An effort by West San Fernando Valley charter school supporters to replace Los Angeles school board member Scott Schmerelson with a local charter school proponent turned ugly last week when Schmerelson’s political enemies distributed a mailer depicting him wearing a gold dollar sign necklace and clutching a cigar and a fistful of cash, the Los Angeles Times reports.
The image, which was condemned by teachers union President Alex Caputo-Pearl and others for being anti-Semitic, is accompanied by the title, “Scott Schmerelson’s Guide to Get Rich Quick (at the expense of our kids).”
Gregory McGinity, executive director of California Charter Schools Association Advocates, said that members of the L.A. school board “clearly do not want high-quality charter schools operating in this city. They have pushed forward, where they can, to find opportunities to harass charter schools and to look to close them down and take away those opportunities from students… That’s why we’re engaged in this election.”
To that end, the pro-charter political action committee has backed district parent and charter school outreach worker Marilyn Koziatek in the March 3 election to the tune of over $2 million, nearly $900,000 of which funded the Schmerelson attack mailers, according to the Times. Schmerelson, the teachers union’s pick, has just $570,000 to work with—mostly provided by the union.

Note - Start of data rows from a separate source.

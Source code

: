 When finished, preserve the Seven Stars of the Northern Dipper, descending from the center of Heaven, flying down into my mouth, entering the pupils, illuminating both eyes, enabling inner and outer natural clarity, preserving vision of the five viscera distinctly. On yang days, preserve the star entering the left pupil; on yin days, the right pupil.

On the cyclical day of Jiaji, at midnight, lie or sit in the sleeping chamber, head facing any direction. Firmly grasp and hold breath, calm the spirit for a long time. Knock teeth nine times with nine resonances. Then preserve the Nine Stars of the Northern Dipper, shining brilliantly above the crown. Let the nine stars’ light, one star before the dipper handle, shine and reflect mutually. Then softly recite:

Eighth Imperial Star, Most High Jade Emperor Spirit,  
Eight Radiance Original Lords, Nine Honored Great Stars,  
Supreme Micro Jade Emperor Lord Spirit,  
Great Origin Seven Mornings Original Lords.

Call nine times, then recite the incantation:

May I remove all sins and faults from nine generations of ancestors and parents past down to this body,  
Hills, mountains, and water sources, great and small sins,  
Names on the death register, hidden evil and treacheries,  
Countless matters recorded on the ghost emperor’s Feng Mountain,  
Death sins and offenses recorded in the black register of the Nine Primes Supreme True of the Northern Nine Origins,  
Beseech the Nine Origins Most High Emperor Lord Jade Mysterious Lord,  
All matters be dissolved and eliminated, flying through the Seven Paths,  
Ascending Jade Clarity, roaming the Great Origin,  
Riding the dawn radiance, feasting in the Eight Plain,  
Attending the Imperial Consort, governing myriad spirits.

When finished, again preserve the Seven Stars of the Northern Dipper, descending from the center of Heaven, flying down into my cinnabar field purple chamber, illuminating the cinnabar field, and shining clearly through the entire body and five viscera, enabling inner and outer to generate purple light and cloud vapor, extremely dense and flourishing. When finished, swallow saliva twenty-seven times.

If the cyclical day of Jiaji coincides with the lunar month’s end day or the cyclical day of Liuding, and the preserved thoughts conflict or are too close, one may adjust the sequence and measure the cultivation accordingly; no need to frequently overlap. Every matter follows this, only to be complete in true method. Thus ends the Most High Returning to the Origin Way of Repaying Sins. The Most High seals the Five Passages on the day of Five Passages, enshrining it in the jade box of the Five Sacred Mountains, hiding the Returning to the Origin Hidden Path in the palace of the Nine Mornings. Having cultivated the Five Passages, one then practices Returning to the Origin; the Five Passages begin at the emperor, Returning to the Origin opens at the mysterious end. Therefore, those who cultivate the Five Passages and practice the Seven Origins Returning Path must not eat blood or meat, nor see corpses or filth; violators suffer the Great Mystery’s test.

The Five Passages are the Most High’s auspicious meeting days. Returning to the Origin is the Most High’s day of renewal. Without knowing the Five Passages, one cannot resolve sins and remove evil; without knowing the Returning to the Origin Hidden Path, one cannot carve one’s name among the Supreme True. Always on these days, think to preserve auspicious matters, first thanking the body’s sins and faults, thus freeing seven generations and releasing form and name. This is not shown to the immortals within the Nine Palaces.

If Koziatek wins, the board may lean toward expanding privately run, non-union charter schools, which opponents say unfairly drains the public system of students who are the easiest and least expensive to educate. About one in five district students attend charters.
Koziatek is trying to put space between herself and the attack blitz, saying, “I thought the mailer was done in a crude and inappropriate manner. This is just another example of the sad reflection of the polarized climate of LAUSD politics that is not good for our kids.”
The mailer with the Schmerelson caricature also features the false claim that he voted to triple his own salary, and says he “double-dipped” by earning a pension and a board salary. Schmerelson does get both, but so have board members that CCSA Advocates has endorsed in previous elections.
Other ads accuse Schmerelson of profiting off deadly vaping products that target kids because he has owned stock in Altria, the tobacco company that bought 35 percent of Juul. His detractors also say he has an unhealthy alliance with McDonalds because he owned stock in the company and backed fellow principals’ tradition of holding school fundraisers at the fast food giant’s franchises. The rest of the board voted to end the practice.
Charter supporters contend that it’s the other side that stoops to anti-Semitic stereotypes, painting charter backers as “greedy, corporate billionaires.”
In a statement on his campaign site, Schmerelson reacted to his depiction in the mailers, writing, “This seems to be a time in our country when Democracy is being shredded by spineless leaders, and their billionaire supporters, who believe that there are no lies, no distortions, no attempts to divide communities that are off limits as long as really rich people can pay.”